[Data to examine — start]
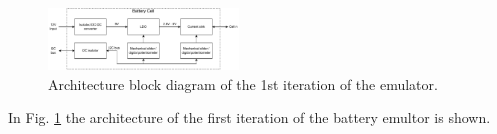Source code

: \begin{figure}[h]
    \begin{center}
        \includegraphics[width=0.45\textwidth]{Battery_cell_diagram-Single_cell.pdf}
    \end{center}
    \caption{Architecture block diagram of the 1st iteration of the emulator.}
    \label{fig:1st_architecture}
\end{figure}

In Fig. \ref{fig:1st_architecture} the architecture of the first iteration 
of the battery emultor is shown.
[Data to examine — finish]
Try it:
The answer must consist of the lines from the one with "block diagram of" through the final line of the entries above, exactly as they are, and nothing else.

Output for this exercise:
    \caption{Architecture block diagram of the 1st iteration of the emulator.}
    \label{fig:1st_architecture}
\end{figure}

In Fig. \ref{fig:1st_architecture} the architecture of the first iteration 
of the battery emultor is shown.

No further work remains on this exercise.